:: PROBLEM REQUIREMENTS ::
What lines in the entries hold the string "testing"? List them.

:: SUPPLIED DATA ::
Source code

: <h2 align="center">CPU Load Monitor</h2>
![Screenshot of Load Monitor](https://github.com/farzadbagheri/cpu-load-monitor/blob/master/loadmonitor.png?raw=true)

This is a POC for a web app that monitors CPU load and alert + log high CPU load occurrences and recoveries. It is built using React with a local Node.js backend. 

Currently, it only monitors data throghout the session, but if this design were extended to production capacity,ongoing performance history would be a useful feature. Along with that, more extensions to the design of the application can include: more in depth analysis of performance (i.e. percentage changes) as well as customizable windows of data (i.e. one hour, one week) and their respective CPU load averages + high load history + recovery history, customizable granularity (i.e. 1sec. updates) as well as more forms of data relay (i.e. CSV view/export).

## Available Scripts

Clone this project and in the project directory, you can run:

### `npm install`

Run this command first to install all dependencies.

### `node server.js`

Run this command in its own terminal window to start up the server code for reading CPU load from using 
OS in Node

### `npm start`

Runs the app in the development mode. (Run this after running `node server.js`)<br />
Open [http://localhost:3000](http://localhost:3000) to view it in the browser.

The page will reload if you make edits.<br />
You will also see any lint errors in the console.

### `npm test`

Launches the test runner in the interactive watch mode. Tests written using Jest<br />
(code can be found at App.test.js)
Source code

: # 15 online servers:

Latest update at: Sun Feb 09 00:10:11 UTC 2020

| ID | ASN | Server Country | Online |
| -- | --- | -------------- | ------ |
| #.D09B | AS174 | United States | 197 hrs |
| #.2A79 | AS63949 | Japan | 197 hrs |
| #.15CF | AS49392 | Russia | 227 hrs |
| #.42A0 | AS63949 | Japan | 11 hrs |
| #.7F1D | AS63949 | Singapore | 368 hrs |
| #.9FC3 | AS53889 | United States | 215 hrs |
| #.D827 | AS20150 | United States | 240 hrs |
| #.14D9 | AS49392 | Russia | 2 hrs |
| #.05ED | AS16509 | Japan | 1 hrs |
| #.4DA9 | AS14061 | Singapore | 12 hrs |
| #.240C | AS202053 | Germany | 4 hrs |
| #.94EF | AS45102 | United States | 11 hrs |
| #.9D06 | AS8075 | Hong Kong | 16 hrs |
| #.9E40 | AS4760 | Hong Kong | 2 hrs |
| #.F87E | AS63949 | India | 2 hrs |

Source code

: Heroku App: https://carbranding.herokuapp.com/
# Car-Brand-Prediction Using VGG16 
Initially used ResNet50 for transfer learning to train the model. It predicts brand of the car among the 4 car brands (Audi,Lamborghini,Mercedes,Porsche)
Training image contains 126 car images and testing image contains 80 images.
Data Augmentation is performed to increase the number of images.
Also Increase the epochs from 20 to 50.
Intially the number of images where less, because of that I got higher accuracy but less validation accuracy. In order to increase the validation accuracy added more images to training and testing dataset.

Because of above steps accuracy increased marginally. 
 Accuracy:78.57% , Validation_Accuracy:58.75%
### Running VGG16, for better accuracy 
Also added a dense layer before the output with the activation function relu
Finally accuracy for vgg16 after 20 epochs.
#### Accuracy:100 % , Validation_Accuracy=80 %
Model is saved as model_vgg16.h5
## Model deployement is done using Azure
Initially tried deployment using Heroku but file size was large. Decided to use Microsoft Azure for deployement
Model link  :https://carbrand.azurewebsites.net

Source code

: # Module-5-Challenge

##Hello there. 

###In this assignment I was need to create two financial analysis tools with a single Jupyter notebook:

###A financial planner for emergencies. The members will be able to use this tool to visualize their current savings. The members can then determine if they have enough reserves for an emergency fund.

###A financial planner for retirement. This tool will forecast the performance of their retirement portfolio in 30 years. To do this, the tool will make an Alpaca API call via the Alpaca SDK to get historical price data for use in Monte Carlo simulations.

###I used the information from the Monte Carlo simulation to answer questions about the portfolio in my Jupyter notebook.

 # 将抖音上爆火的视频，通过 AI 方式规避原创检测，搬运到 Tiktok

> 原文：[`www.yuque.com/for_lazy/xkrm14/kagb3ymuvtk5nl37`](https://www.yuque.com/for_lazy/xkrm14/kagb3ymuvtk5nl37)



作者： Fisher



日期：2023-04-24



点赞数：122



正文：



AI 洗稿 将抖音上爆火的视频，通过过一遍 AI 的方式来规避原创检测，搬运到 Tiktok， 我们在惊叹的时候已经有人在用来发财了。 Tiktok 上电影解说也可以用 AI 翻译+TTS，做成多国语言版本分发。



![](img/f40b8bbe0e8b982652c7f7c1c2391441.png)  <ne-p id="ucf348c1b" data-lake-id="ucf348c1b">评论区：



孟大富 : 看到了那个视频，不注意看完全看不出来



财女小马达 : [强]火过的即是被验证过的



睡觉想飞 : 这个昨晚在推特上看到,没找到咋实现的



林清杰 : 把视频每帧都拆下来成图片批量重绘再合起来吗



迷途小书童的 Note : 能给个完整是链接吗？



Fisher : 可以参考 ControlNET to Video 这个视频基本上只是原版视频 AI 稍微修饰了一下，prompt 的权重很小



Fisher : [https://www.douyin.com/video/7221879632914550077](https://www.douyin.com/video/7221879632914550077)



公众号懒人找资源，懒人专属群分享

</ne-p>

:: SOLUTION FOR THIS TASK ::
Training image contains 126 car images and testing image contains 80 images.
Intially the number of images where less, because of that I got higher accuracy but less validation accuracy. In order to increase the validation accuracy added more images to training and testing dataset.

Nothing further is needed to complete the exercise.